Il violinista russo che vinse Hitler

In tempi di cattiva memoria storica non è corretto [dunque lo faremo] ricordare che nel febbraio 1943 i nazisti iniziano la loro rotta da un luogo che allora si chiamava Stalingrado. Andò così.
Nel giugno ‘42 la Germania attacca l’Unione Sovietica con tre armate composte da 150 divisioni, 600.000 mezzi motorizzati, 3580 carri armati, 7200 pezzi di artiglieria e 3000 aeroplani.
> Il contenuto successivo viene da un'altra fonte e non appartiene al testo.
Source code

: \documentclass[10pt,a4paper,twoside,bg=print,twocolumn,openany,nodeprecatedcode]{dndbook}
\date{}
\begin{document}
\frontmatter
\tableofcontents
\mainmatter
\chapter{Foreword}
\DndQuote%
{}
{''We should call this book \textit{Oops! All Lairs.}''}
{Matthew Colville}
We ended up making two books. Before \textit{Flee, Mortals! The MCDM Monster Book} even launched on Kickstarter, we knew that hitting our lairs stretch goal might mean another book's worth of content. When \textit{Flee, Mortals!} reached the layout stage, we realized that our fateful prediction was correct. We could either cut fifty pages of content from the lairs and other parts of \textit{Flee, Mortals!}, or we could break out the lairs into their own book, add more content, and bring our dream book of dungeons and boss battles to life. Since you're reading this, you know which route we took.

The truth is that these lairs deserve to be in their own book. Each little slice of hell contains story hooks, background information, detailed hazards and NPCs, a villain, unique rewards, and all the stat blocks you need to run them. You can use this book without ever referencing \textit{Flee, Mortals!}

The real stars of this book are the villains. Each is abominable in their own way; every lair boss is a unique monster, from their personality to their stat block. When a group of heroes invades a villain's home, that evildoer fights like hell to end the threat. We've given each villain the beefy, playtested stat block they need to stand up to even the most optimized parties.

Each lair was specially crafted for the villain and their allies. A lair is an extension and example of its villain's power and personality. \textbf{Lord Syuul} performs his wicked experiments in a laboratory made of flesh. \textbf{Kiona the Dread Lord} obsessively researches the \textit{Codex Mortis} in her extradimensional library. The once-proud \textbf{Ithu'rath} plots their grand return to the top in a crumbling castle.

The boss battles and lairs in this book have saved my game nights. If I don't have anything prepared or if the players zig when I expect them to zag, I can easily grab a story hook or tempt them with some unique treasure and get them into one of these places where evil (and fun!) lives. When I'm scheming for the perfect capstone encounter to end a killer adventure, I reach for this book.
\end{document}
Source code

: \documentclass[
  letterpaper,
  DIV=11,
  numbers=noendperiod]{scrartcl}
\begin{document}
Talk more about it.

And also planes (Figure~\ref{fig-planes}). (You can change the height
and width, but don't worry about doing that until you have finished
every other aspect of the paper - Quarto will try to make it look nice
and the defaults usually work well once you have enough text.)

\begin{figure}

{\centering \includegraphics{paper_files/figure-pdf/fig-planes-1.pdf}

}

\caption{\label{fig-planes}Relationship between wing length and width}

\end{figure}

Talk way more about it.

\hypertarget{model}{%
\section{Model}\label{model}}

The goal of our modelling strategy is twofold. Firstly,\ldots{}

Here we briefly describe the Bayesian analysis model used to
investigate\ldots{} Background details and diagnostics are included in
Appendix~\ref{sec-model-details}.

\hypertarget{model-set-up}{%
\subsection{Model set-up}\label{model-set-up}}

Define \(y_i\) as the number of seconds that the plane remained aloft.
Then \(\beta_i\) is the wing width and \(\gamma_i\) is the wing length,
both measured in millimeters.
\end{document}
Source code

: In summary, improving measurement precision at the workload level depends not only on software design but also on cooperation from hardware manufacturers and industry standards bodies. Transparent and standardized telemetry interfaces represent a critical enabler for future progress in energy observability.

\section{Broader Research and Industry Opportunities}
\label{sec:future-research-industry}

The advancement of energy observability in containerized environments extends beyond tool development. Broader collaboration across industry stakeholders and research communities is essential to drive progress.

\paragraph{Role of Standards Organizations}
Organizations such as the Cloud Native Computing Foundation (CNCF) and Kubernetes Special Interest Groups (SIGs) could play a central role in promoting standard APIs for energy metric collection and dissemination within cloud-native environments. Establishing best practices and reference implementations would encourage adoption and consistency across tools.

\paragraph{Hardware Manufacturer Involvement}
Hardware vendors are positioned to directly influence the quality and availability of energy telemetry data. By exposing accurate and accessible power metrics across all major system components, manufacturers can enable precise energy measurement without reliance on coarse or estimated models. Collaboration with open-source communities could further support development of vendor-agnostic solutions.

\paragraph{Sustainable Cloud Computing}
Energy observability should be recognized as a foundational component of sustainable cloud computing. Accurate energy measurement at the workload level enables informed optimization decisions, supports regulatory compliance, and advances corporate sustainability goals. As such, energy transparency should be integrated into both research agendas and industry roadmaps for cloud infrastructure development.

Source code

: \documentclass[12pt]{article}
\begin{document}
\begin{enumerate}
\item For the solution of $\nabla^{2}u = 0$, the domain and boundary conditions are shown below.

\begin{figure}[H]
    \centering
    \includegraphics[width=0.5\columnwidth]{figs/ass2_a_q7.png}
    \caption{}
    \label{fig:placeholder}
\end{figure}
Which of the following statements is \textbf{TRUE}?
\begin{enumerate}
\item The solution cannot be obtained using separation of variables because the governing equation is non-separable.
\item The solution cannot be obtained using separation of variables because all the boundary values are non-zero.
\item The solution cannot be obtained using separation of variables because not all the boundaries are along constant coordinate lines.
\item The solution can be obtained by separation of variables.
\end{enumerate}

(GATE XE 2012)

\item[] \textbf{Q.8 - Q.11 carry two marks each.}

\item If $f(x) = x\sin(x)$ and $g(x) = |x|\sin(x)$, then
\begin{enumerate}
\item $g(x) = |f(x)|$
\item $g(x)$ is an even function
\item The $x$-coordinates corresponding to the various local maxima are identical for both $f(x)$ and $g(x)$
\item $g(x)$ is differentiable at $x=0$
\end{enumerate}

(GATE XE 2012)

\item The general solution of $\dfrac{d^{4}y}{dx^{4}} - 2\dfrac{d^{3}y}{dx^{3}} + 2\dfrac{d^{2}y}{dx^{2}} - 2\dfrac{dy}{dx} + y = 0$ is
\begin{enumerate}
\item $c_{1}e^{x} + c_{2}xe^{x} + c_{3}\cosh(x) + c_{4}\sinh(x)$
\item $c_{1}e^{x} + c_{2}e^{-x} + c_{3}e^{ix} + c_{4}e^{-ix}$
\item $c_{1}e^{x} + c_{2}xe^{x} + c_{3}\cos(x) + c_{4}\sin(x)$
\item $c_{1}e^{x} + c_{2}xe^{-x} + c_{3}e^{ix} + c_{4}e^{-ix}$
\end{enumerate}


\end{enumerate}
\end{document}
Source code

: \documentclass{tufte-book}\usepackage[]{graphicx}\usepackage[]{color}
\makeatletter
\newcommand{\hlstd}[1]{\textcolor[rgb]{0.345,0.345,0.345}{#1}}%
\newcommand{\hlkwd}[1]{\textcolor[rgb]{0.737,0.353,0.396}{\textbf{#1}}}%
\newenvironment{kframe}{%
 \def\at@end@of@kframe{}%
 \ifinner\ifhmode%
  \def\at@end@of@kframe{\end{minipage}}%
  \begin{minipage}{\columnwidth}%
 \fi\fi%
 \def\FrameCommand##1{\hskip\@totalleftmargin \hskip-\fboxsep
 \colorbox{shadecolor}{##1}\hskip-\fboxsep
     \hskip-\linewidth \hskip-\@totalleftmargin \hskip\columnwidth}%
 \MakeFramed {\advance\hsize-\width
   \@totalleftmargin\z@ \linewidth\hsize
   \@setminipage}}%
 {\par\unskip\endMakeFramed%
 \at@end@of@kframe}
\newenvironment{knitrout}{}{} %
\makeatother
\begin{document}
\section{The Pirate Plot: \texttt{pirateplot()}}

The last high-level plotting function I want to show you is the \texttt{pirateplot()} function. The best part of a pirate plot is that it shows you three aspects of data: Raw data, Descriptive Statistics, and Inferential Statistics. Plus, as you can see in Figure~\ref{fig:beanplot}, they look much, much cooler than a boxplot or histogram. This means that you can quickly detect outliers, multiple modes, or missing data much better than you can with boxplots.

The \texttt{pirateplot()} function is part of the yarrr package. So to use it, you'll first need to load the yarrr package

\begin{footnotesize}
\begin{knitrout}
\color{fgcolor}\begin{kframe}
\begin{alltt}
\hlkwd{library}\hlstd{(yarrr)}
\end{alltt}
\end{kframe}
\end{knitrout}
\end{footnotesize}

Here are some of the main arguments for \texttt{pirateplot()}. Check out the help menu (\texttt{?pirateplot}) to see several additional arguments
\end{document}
L’obiettivo strategico dell’operazione Barbarossa non è solo invadere l’Urss ma distruggere definitivamente il bolscevismo. Le armate tedesche si muovono verso Mosca, Leningrado [oggi Sanpietroburgo] e Stalingrado [Volgograd]. A difendere quest’ultima città esclusivamente forze di terra. Stalin, l’uomo delle purghe, si ricorda forse di essere «Koba il rivoluzionario» [altro suo pseudonimo usato nell’ottobre 1917]. La notte di capodanno invia a Stalingrado attori e musicisti per tenere alto il morale dell’Armata rossa. Il violinista Mikhail Goldstein si reca fin dentro le trincee per esibirsi in un assolo di fronte ai soldati. Gli altoparlanti diffondono la melodia fino alle trincee tedesche. Sorpresa: i nemici smettono di sparare. Quando Goldestein s’interrompe, da un altoparlante del fronte avverso una voce, in russo stentato, invita il musicista a continuare: precisa che in cambio di Bach «interrompono la battaglia». Goldestein riprende il violino e si scatena in un’allegra gavotte proprio di Bach. Sono minuti di autentica solidarietà fra nemici, non nuovi del resto nelle trincee [molti ne accaddero nel ‘15-’18 talvolta trasformandosi in rivolte o diserzioni di massa]. Fu un caso se quella notte la VI armata tedesca, comandata dal generale von Paulus, si arrese? Nel febbraio 1943 comincia, con una temperatura di meno 40 gradi, la ritirata tedesca dal territorio russo: è anche l’inizio della fine per il nazismo. Anche se la guerra continua, come dice la canzone Revolution 909 dei Daft Punk «stop the music and go home». O, se preferite, gli Stormy Six: «L’inverno mette il gelo nelle ossa ma dentro le prigioni l’aria brucia, come se cantasse il coro dell’Armata rossa […] Sulla sua strada gelata la croce uncinata lo sa: d’ora in poi troverà Stalingrado in ogni città».
[Articolo di Saverio Pipitone con pubblicazione nel febbraio 2005 sulla rivista Carta Cantieri Sociali e oggi ripubblicato nel blog].